Supplied records section start
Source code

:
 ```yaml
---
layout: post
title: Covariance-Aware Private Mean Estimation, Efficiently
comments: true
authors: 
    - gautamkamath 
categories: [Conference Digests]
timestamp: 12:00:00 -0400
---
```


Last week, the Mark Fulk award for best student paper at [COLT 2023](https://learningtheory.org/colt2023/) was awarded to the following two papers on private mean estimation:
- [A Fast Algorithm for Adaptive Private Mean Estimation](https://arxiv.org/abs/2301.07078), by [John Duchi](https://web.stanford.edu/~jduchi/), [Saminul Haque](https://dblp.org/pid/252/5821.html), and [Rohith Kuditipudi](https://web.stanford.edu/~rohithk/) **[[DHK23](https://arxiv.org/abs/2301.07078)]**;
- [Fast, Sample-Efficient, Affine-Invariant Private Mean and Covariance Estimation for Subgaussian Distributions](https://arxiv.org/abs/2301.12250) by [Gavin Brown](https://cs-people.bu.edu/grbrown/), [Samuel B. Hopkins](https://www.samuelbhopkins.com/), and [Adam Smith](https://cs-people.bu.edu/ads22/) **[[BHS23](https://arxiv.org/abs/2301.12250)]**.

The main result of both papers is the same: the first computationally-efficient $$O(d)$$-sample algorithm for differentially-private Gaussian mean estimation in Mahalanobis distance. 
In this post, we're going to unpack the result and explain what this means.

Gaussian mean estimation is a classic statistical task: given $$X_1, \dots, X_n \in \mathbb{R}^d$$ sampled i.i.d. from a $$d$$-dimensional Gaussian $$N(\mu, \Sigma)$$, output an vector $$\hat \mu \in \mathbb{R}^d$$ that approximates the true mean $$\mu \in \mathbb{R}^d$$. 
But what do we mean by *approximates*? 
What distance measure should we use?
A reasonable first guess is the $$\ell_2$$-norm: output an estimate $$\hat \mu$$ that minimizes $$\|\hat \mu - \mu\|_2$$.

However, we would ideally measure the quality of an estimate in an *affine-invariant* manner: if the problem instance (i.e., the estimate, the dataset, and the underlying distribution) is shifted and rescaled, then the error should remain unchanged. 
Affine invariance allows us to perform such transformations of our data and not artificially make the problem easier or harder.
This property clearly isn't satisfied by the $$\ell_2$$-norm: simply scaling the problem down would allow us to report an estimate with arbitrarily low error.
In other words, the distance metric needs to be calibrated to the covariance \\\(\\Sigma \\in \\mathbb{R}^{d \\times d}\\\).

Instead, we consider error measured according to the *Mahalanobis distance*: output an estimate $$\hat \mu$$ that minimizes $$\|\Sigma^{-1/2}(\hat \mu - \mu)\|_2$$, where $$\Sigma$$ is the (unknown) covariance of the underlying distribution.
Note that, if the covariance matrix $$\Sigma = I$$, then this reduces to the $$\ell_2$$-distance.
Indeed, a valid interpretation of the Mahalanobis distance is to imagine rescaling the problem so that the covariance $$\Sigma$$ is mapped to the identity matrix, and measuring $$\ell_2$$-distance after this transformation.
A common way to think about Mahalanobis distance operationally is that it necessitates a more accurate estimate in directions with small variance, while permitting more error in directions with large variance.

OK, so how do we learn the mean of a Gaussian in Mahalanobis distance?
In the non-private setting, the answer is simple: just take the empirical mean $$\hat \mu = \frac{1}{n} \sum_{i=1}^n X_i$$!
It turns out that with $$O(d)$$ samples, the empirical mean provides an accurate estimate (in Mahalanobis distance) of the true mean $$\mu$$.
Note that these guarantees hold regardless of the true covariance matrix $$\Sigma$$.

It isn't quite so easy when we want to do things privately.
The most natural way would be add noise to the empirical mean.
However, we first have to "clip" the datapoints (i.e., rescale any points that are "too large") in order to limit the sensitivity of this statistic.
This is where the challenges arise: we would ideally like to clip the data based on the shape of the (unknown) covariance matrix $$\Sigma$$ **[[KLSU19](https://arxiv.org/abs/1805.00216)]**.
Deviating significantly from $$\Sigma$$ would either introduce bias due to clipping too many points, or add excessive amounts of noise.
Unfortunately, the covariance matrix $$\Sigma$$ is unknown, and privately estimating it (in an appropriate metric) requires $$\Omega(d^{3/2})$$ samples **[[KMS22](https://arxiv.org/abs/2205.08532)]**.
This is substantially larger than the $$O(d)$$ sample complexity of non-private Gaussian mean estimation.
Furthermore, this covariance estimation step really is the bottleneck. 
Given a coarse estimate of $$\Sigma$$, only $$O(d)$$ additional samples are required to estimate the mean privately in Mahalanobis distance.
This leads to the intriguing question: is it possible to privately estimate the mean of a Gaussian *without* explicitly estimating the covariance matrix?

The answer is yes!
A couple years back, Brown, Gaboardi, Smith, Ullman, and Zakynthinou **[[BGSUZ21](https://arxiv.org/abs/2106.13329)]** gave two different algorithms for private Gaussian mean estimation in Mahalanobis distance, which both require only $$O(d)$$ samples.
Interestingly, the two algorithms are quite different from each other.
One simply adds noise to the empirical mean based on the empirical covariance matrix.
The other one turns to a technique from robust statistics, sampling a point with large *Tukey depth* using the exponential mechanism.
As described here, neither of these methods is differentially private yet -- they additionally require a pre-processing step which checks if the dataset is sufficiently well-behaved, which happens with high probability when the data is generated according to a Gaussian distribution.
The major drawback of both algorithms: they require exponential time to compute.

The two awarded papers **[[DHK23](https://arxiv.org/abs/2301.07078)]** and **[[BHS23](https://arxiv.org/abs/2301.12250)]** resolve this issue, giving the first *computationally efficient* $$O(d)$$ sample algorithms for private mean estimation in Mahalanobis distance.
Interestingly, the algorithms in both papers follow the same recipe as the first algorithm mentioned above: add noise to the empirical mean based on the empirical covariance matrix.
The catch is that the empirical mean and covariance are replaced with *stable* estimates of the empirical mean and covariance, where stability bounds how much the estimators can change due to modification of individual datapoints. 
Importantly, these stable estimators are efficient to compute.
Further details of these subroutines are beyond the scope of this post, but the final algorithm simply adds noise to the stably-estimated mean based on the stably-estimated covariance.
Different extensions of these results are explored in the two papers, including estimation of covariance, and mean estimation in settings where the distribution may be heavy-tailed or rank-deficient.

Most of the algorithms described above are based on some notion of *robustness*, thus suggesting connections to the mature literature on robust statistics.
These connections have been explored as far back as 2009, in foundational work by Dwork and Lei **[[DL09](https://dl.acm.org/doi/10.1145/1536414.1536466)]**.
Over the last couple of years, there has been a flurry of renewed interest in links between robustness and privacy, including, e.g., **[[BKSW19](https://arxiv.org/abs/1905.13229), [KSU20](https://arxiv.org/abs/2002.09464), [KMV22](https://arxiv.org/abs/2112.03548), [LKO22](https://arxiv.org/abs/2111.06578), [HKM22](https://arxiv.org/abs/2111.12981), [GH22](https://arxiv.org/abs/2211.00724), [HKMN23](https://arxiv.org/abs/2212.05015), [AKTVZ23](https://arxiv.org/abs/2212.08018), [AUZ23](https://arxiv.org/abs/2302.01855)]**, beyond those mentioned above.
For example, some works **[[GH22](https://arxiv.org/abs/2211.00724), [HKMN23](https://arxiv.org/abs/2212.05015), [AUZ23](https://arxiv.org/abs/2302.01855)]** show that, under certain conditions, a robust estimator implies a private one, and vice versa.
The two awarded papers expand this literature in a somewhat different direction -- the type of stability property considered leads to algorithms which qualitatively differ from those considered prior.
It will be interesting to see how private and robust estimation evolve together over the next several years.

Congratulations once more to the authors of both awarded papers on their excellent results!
Supplied records section end
Your task is to copy each line of the entries that includes the word "differentially".

The main result of both papers is the same: the first computationally-efficient $$O(d)$$-sample algorithm for differentially-private Gaussian mean estimation in Mahalanobis distance. 
As described here, neither of these methods is differentially private yet -- they additionally require a pre-processing step which checks if the dataset is sufficiently well-behaved, which happens with high probability when the data is generated according to a Gaussian distribution.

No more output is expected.